(Task statement) Return the lines below in which the string "changed" occurs.

(Source material)
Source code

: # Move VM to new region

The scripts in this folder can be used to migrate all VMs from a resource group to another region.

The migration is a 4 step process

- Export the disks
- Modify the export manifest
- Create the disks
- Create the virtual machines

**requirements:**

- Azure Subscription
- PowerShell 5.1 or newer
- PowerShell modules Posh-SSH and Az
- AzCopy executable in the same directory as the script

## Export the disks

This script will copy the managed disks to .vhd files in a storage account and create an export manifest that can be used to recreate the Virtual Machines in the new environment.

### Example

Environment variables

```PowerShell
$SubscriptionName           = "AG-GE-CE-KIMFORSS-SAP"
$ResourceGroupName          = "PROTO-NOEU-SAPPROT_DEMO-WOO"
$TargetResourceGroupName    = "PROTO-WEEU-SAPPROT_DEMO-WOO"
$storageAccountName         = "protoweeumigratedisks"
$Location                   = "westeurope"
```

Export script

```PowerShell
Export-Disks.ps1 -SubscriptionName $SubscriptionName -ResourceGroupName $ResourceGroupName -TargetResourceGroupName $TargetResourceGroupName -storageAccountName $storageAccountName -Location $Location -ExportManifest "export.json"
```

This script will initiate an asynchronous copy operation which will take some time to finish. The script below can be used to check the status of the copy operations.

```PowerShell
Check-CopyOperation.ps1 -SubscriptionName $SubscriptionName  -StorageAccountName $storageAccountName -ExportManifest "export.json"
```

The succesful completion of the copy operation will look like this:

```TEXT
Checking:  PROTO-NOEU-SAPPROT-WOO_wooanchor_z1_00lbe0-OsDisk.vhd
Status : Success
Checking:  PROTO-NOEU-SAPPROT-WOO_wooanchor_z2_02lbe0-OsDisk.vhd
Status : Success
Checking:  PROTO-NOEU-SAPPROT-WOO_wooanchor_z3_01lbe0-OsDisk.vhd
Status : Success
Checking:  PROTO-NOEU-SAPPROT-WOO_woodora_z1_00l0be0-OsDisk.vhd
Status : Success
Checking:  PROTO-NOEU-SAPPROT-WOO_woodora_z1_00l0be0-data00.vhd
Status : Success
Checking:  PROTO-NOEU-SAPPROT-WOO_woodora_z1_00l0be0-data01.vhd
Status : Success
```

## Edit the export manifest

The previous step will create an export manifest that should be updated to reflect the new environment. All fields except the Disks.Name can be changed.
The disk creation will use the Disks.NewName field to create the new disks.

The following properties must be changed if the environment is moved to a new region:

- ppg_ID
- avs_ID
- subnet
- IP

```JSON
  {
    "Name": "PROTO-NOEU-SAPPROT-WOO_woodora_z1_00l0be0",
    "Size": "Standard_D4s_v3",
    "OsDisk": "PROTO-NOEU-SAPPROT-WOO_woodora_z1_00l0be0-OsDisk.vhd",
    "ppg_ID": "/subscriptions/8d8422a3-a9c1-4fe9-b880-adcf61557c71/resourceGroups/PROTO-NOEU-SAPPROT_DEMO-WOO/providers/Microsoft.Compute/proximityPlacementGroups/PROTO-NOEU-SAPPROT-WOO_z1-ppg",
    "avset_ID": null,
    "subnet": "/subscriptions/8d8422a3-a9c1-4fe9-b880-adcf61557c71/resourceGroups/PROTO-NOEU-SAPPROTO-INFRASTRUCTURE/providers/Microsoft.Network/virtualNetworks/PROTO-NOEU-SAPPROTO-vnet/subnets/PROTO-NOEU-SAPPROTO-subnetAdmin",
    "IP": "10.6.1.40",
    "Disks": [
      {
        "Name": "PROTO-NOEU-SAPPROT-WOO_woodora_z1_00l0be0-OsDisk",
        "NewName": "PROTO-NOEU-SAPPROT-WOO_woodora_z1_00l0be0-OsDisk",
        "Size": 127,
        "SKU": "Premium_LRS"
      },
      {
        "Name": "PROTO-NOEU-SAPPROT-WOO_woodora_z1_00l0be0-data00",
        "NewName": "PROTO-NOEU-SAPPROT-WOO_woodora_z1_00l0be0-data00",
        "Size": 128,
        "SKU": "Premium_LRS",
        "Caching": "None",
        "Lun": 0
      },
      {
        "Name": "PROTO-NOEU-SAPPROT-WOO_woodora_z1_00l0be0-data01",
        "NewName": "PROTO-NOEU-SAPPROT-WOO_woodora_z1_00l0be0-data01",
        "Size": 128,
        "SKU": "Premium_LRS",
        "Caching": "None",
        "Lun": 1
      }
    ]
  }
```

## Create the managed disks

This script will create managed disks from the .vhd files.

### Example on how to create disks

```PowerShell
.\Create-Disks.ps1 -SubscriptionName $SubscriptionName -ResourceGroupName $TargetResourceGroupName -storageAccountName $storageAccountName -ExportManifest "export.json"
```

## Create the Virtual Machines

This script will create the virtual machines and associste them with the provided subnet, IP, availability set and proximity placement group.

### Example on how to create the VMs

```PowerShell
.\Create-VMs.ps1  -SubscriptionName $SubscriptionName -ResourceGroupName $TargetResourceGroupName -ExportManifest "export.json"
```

(Task output)
The previous step will create an export manifest that should be updated to reflect the new environment. All fields except the Disks.Name can be changed.
The following properties must be changed if the environment is moved to a new region:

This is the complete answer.